Case Study: WORLD SUMMIT ON SUSTAINABLE DEVELOPMENT, JOHANNESBURG 2002
"Sustainable Development is development that meets the needs of the present without compromising the ability of future generations to meet their own needs.
"

(Our Common Future. A report of the World Commission on Environment and Development, 1987, also called The Brundtland Report)
  • The World Summit on Sustainable Development took place in Johannesburg, South Africa, in August 2002.
  • It brought heads of state and government and leaders from non-governmental organisations (NGOs) and businesses together to focus on improving people's lives and protecting natural resources in a world that is growing in population, with increasing demands for food, water, shelter, sanitation, energy, health services and economic security.
  • A soil conservation project in Tanzania has helped reverse land degradation whilst enabling communities to produce food products. In addition, income generated through the sale of food stuffs has been reinvested in improvements in housing and sanitation, and small businesses.


Historical Context

The past fifty years have seen unprecedented economic gains for many. However, poverty and development problems, compounded by the side effects of rapid expansions of some economies and societies, are putting a strain on the world's human and natural resources.

At the 1992 Earth Summit in Rio, the international community adopted Agenda 21, an unprecedented global plan of action for sustainable development.

The World Summit on Sustainable Development in Johannesburg offered an opportunity to build on the knowledge gained over the past decade.

Implementation

At the end of the summit in Johannesburg, delegates adopted a Plan of Implementation. It outlines the actions and measures needed to enhance international cooperation in tackling poverty and protecting the environment.

These efforts promote integration, economic development, social development and environmental protection.
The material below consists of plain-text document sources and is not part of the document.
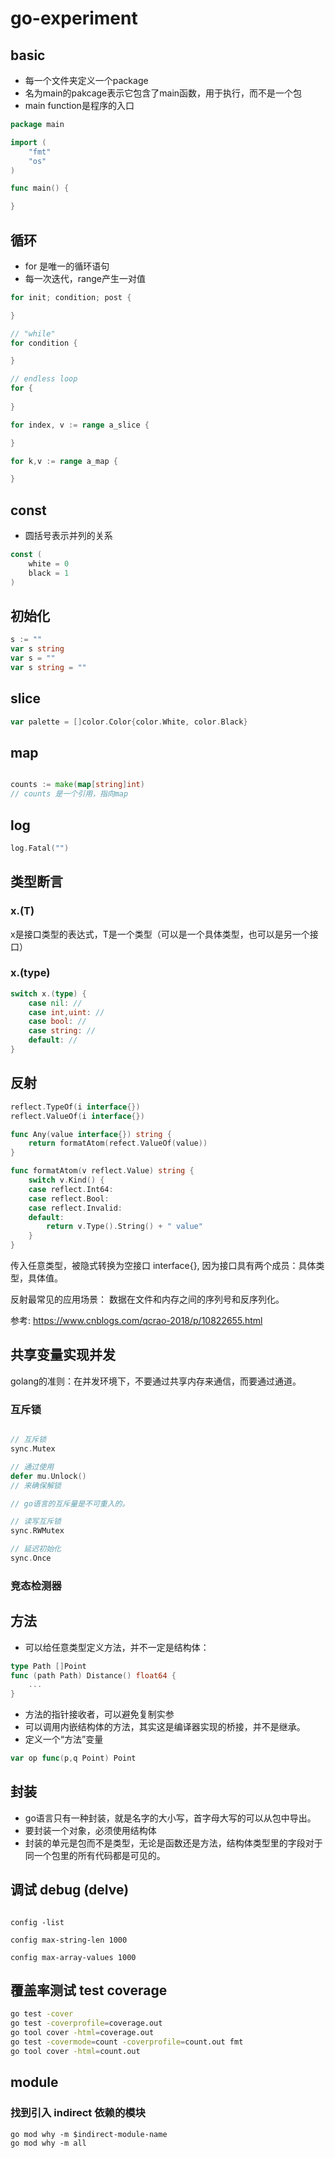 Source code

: # go-experiment

## basic 
- 每一个文件夹定义一个package
- 名为main的pakcage表示它包含了main函数，用于执行，而不是一个包
- main function是程序的入口
```go
package main

import (
    "fmt"
    "os"
)

func main() {

}
```

## 循环

- for 是唯一的循环语句
- 每一次迭代，range产生一对值

```go
for init; condition; post {

}

// "while"
for condition {

}

// endless loop
for {
    
}

for index, v := range a_slice {

}

for k,v := range a_map {

}
```

## const
- 圆括号表示并列的关系
```go
const (
    white = 0
    black = 1
)
```

## 初始化
```go
s := ""
var s string
var s = ""
var s string = ""
```
## slice
```go
var palette = []color.Color{color.White, color.Black}
```

## map
```go

counts := make(map[string]int)
// counts 是一个引用，指向map
```

## log
```go
log.Fatal("")
```

## 类型断言

### x.(T) 

x是接口类型的表达式，T是一个类型（可以是一个具体类型，也可以是另一个接口）

### x.(type)

```go
switch x.(type) {
    case nil: //
    case int,uint: //
    case bool: //
    case string: //
    default: //
}
```

## 反射

```go
reflect.TypeOf(i interface{})
reflect.ValueOf(i interface{})

func Any(value interface{}) string {
    return formatAtom(refect.ValueOf(value))
}

func formatAtom(v reflect.Value) string {
    switch v.Kind() {
    case reflect.Int64:
    case reflect.Bool:
    case reflect.Invalid:
    default:
        return v.Type().String() + " value"
    }
}

```

传入任意类型，被隐式转换为空接口 interface{}, 因为接口具有两个成员：具体类型，具体值。

反射最常见的应用场景：
数据在文件和内存之间的序列号和反序列化。

参考: https://www.cnblogs.com/qcrao-2018/p/10822655.html

## 共享变量实现并发

golang的准则：在并发环境下，不要通过共享内存来通信，而要通过通道。

### 互斥锁
```go

// 互斥锁
sync.Mutex

// 通过使用
defer mu.Unlock()
// 来确保解锁

// go语言的互斥量是不可重入的。

// 读写互斥锁
sync.RWMutex

// 延迟初始化
sync.Once

```
### 竞态检测器

## 方法

- 可以给任意类型定义方法，并不一定是结构体：
```go
type Path []Point
func (path Path) Distance() float64 {
    ...
}
```

- 方法的指针接收者，可以避免复制实参
- 可以调用内嵌结构体的方法，其实这是编译器实现的桥接，并不是继承。
- 定义一个“方法”变量
```go
var op func(p,q Point) Point
```

## 封装

- go语言只有一种封装，就是名字的大小写，首字母大写的可以从包中导出。
- 要封装一个对象，必须使用结构体
- 封装的单元是包而不是类型，无论是函数还是方法，结构体类型里的字段对于同一个包里的所有代码都是可见的。

## 调试 debug (delve)


```delve

config -list

config max-string-len 1000

config max-array-values 1000

```

## 覆盖率测试 test coverage

```bash
go test -cover
go test -coverprofile=coverage.out
go tool cover -html=coverage.out
go test -covermode=count -coverprofile=count.out fmt
go tool cover -html=count.out

```

## module

### 找到引入 indirect 依赖的模块

```shell
go mod why -m $indirect-module-name
go mod why -m all
```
The summit set water, energy, biodiversity, agriculture, and health as five critical areas for sustainable development.

Sustainable Development in Tanzania

The United Nations Development Programme has recorded successful initiatives such as the Hifadhi Ardhi Shinyanga (HASHI) project.

In Tanzania, the community-based soil conservation project (HASHI) has been successful in reversing land degradation through a revival of traditional forms of conservation.

Through the project's work, people have been able to reestablish their traditional Ngitili system of land management with significant improvements for both the environment and the livelihoods of communities.

Through the Ngitili system of enclosures, farmers close off certain areas to allow for regrowth. This prolongs the availability of fodder during dry periods to better ensure the survival of their cattle.

Restored areas now support sustainable production of more food products, including fruits, meat, and milk and commercial products such as gum and honey.

The income generated through the sale of these products has been reinvested in better housing, classrooms, dispensaries, latrines, farming implements, and small business.

More tree varieties have been planted, soil conditions have improved, wells have been restored, and households now spend less time away from their farms searching for food and water.

There has been a notable regrowth of tree species and medicinal plants and the return of species to the arid region, including bird and butterfly species.

A local initiative such as HASHI is an important step towards achieving sustainable development worldwide.